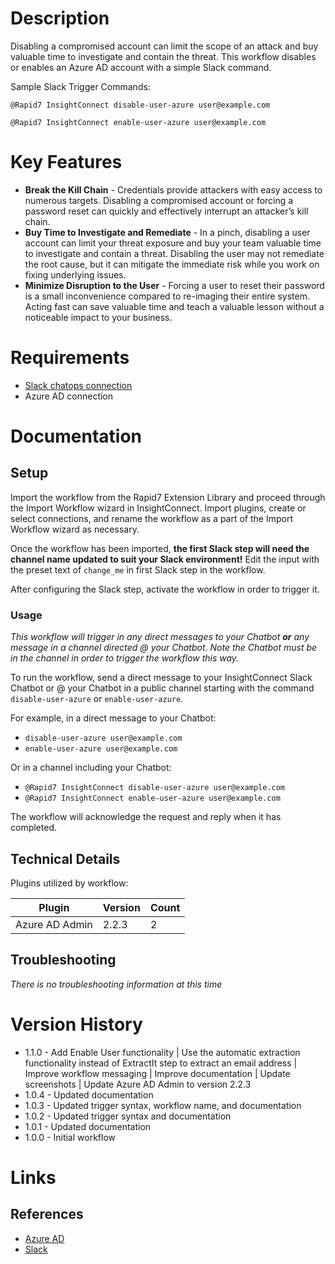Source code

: # Description

Disabling a compromised account can limit the scope of an attack and buy valuable time to investigate and contain the threat. This workflow disables or enables an Azure AD account with a simple Slack command.

Sample Slack Trigger Commands:

`@Rapid7 InsightConnect disable-user-azure user@example.com`

`@Rapid7 InsightConnect enable-user-azure user@example.com`

# Key Features

* **Break the Kill Chain** - Credentials provide attackers with easy access to numerous targets. Disabling a compromised account or forcing a password reset can quickly and effectively interrupt an attacker’s kill chain.
* **Buy Time to Investigate and Remediate** - In a pinch, disabling a user account can limit your threat exposure and buy your team valuable time to investigate and contain a threat. Disabling the user may not remediate the root cause, but it can mitigate the immediate risk while you work on fixing underlying issues.
* **Minimize Disruption to the User** - Forcing a user to reset their password is a small inconvenience compared to re-imaging their entire system. Acting fast can save valuable time and teach a valuable lesson without a noticeable impact to your business.

# Requirements

* [Slack chatops connection](https://insightconnect.help.rapid7.com/docs/configure-slack-for-chatops)
* Azure AD connection

# Documentation

## Setup

Import the workflow from the Rapid7 Extension Library and proceed through the Import Workflow wizard in InsightConnect. Import plugins, create or select connections, and rename the workflow as a part of the Import Workflow wizard as necessary.

Once the workflow has been imported, **the first Slack step will need the channel name updated to suit your Slack environment!** Edit the input with the preset text of `change_me` in first Slack step in the workflow.

After configuring the Slack step, activate the workflow in order to trigger it.

### Usage

*This workflow will trigger in any direct messages to your Chatbot **or** any message in a channel directed @ your Chatbot. Note the Chatbot must be in the channel in order to trigger the workflow this way.*

To run the workflow, send a direct message to your InsightConnect Slack Chatbot or @ your Chatbot in a public channel starting with the command `disable-user-azure` or `enable-user-azure`.

For example, in a direct message to your Chatbot:
* `disable-user-azure user@example.com`
* `enable-user-azure user@example.com`

Or in a channel including your Chatbot:
* `@Rapid7 InsightConnect disable-user-azure user@example.com`
* `@Rapid7 InsightConnect enable-user-azure user@example.com`

The workflow will acknowledge the request and reply when it has completed.

## Technical Details

Plugins utilized by workflow:

|Plugin|Version|Count|
|----|----|--------|
|Azure AD Admin|2.2.3|2|

## Troubleshooting

_There is no troubleshooting information at this time_

# Version History

* 1.1.0 - Add Enable User functionality | Use the automatic extraction functionality instead of ExtractIt step to extract an email address | Improve workflow messaging | Improve documentation | Update screenshots | Update Azure AD Admin to version 2.2.3
* 1.0.4 - Updated documentation
* 1.0.3 - Updated trigger syntax, workflow name, and documentation
* 1.0.2 - Updated trigger syntax and documentation
* 1.0.1 - Updated documentation
* 1.0.0 - Initial workflow

# Links

## References

* [Azure AD](https://azure.microsoft.com/en-us/services/active-directory/)
* [Slack](https://slack.com)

--

WORK ITEM. Could you set down every entry above exactly as it stands, with no images?

WRITTEN ANSWER.
Source code

: # Description

Disabling a compromised account can limit the scope of an attack and buy valuable time to investigate and contain the threat. This workflow disables or enables an Azure AD account with a simple Slack command.

Sample Slack Trigger Commands:

`@Rapid7 InsightConnect disable-user-azure user@example.com`

`@Rapid7 InsightConnect enable-user-azure user@example.com`

# Key Features

* **Break the Kill Chain** - Credentials provide attackers with easy access to numerous targets. Disabling a compromised account or forcing a password reset can quickly and effectively interrupt an attacker’s kill chain.
* **Buy Time to Investigate and Remediate** - In a pinch, disabling a user account can limit your threat exposure and buy your team valuable time to investigate and contain a threat. Disabling the user may not remediate the root cause, but it can mitigate the immediate risk while you work on fixing underlying issues.
* **Minimize Disruption to the User** - Forcing a user to reset their password is a small inconvenience compared to re-imaging their entire system. Acting fast can save valuable time and teach a valuable lesson without a noticeable impact to your business.

# Requirements

* [Slack chatops connection](https://insightconnect.help.rapid7.com/docs/configure-slack-for-chatops)
* Azure AD connection

# Documentation

## Setup

Import the workflow from the Rapid7 Extension Library and proceed through the Import Workflow wizard in InsightConnect. Import plugins, create or select connections, and rename the workflow as a part of the Import Workflow wizard as necessary.

Once the workflow has been imported, **the first Slack step will need the channel name updated to suit your Slack environment!** Edit the input with the preset text of `change_me` in first Slack step in the workflow.

After configuring the Slack step, activate the workflow in order to trigger it.

### Usage

*This workflow will trigger in any direct messages to your Chatbot **or** any message in a channel directed @ your Chatbot. Note the Chatbot must be in the channel in order to trigger the workflow this way.*

To run the workflow, send a direct message to your InsightConnect Slack Chatbot or @ your Chatbot in a public channel starting with the command `disable-user-azure` or `enable-user-azure`.

For example, in a direct message to your Chatbot:
* `disable-user-azure user@example.com`
* `enable-user-azure user@example.com`

Or in a channel including your Chatbot:
* `@Rapid7 InsightConnect disable-user-azure user@example.com`
* `@Rapid7 InsightConnect enable-user-azure user@example.com`

The workflow will acknowledge the request and reply when it has completed.

## Technical Details

Plugins utilized by workflow:

|Plugin|Version|Count|
|----|----|--------|
|Azure AD Admin|2.2.3|2|

## Troubleshooting

_There is no troubleshooting information at this time_

# Version History

* 1.1.0 - Add Enable User functionality | Use the automatic extraction functionality instead of ExtractIt step to extract an email address | Improve workflow messaging | Improve documentation | Update screenshots | Update Azure AD Admin to version 2.2.3
* 1.0.4 - Updated documentation
* 1.0.3 - Updated trigger syntax, workflow name, and documentation
* 1.0.2 - Updated trigger syntax and documentation
* 1.0.1 - Updated documentation
* 1.0.0 - Initial workflow

# Links

## References

* [Azure AD](https://azure.microsoft.com/en-us/services/active-directory/)
* [Slack](https://slack.com)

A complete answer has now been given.